Top of The records

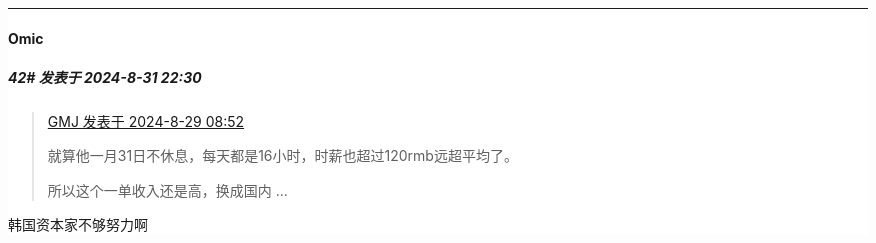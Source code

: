 
*****

####  Omic  
##### 42#       发表于 2024-8-31 22:30

<blockquote><a href="httphttps://bbs.saraba1st.com/2b/forum.php?mod=redirect&amp;goto=findpost&amp;pid=66049396&amp;ptid=2197061" target="_blank">GMJ 发表于 2024-8-29 08:52</a>

就算他一月31日不休息，每天都是16小时，时薪也超过120rmb远超平均了。

所以这个一单收入还是高，换成国内 ...</blockquote>
韩国资本家不够努力啊

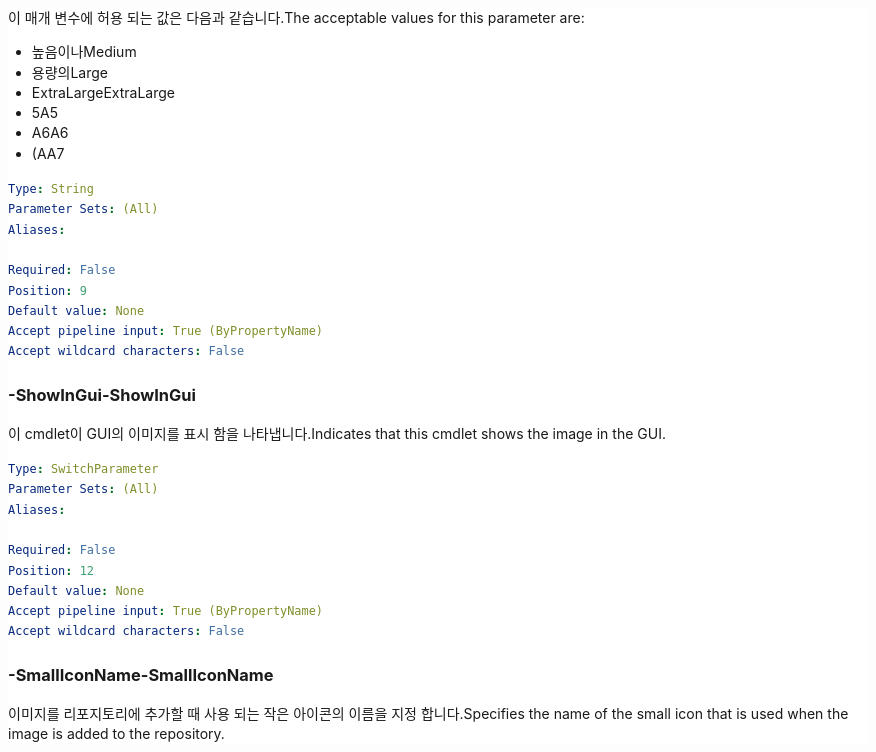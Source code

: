 <span data-ttu-id="2a9d1-154">이 매개 변수에 허용 되는 값은 다음과 같습니다.</span><span class="sxs-lookup"><span data-stu-id="2a9d1-154">The acceptable values for this parameter are:</span></span>

- <span data-ttu-id="2a9d1-155">높음이나</span><span class="sxs-lookup"><span data-stu-id="2a9d1-155">Medium</span></span>
- <span data-ttu-id="2a9d1-156">용량의</span><span class="sxs-lookup"><span data-stu-id="2a9d1-156">Large</span></span>
- <span data-ttu-id="2a9d1-157">ExtraLarge</span><span class="sxs-lookup"><span data-stu-id="2a9d1-157">ExtraLarge</span></span>
- <span data-ttu-id="2a9d1-158">5</span><span class="sxs-lookup"><span data-stu-id="2a9d1-158">A5</span></span>
- <span data-ttu-id="2a9d1-159">A6</span><span class="sxs-lookup"><span data-stu-id="2a9d1-159">A6</span></span>
- <span data-ttu-id="2a9d1-160">(A</span><span class="sxs-lookup"><span data-stu-id="2a9d1-160">A7</span></span>

```yaml
Type: String
Parameter Sets: (All)
Aliases: 

Required: False
Position: 9
Default value: None
Accept pipeline input: True (ByPropertyName)
Accept wildcard characters: False
```

### <span data-ttu-id="2a9d1-161">-ShowInGui</span><span class="sxs-lookup"><span data-stu-id="2a9d1-161">-ShowInGui</span></span>
<span data-ttu-id="2a9d1-162">이 cmdlet이 GUI의 이미지를 표시 함을 나타냅니다.</span><span class="sxs-lookup"><span data-stu-id="2a9d1-162">Indicates that this cmdlet shows the image in the GUI.</span></span>

```yaml
Type: SwitchParameter
Parameter Sets: (All)
Aliases: 

Required: False
Position: 12
Default value: None
Accept pipeline input: True (ByPropertyName)
Accept wildcard characters: False
```

### <span data-ttu-id="2a9d1-163">-SmallIconName</span><span class="sxs-lookup"><span data-stu-id="2a9d1-163">-SmallIconName</span></span>
<span data-ttu-id="2a9d1-164">이미지를 리포지토리에 추가할 때 사용 되는 작은 아이콘의 이름을 지정 합니다.</span><span class="sxs-lookup"><span data-stu-id="2a9d1-164">Specifies the name of the small icon that is used when the image is added to the repository.</span></span>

Bottom of The records

Every line of the records above must reappear exactly, though the pictures must not.

**Your solution:**
Source code

: 
*****

####  Omic  
##### 42#       发表于 2024-8-31 22:30

<blockquote><a href="httphttps://bbs.saraba1st.com/2b/forum.php?mod=redirect&amp;goto=findpost&amp;pid=66049396&amp;ptid=2197061" target="_blank">GMJ 发表于 2024-8-29 08:52</a>

就算他一月31日不休息，每天都是16小时，时薪也超过120rmb远超平均了。

所以这个一单收入还是高，换成国内 ...</blockquote>
韩国资本家不够努力啊

Source code

: <span data-ttu-id="2a9d1-154">이 매개 변수에 허용 되는 값은 다음과 같습니다.</span><span class="sxs-lookup"><span data-stu-id="2a9d1-154">The acceptable values for this parameter are:</span></span>

- <span data-ttu-id="2a9d1-155">높음이나</span><span class="sxs-lookup"><span data-stu-id="2a9d1-155">Medium</span></span>
- <span data-ttu-id="2a9d1-156">용량의</span><span class="sxs-lookup"><span data-stu-id="2a9d1-156">Large</span></span>
- <span data-ttu-id="2a9d1-157">ExtraLarge</span><span class="sxs-lookup"><span data-stu-id="2a9d1-157">ExtraLarge</span></span>
- <span data-ttu-id="2a9d1-158">5</span><span class="sxs-lookup"><span data-stu-id="2a9d1-158">A5</span></span>
- <span data-ttu-id="2a9d1-159">A6</span><span class="sxs-lookup"><span data-stu-id="2a9d1-159">A6</span></span>
- <span data-ttu-id="2a9d1-160">(A</span><span class="sxs-lookup"><span data-stu-id="2a9d1-160">A7</span></span>

```yaml
Type: String
Parameter Sets: (All)
Aliases: 

Required: False
Position: 9
Default value: None
Accept pipeline input: True (ByPropertyName)
Accept wildcard characters: False
```

### <span data-ttu-id="2a9d1-161">-ShowInGui</span><span class="sxs-lookup"><span data-stu-id="2a9d1-161">-ShowInGui</span></span>
<span data-ttu-id="2a9d1-162">이 cmdlet이 GUI의 이미지를 표시 함을 나타냅니다.</span><span class="sxs-lookup"><span data-stu-id="2a9d1-162">Indicates that this cmdlet shows the image in the GUI.</span></span>

```yaml
Type: SwitchParameter
Parameter Sets: (All)
Aliases: 

Required: False
Position: 12
Default value: None
Accept pipeline input: True (ByPropertyName)
Accept wildcard characters: False
```

### <span data-ttu-id="2a9d1-163">-SmallIconName</span><span class="sxs-lookup"><span data-stu-id="2a9d1-163">-SmallIconName</span></span>
<span data-ttu-id="2a9d1-164">이미지를 리포지토리에 추가할 때 사용 되는 작은 아이콘의 이름을 지정 합니다.</span><span class="sxs-lookup"><span data-stu-id="2a9d1-164">Specifies the name of the small icon that is used when the image is added to the repository.</span></span>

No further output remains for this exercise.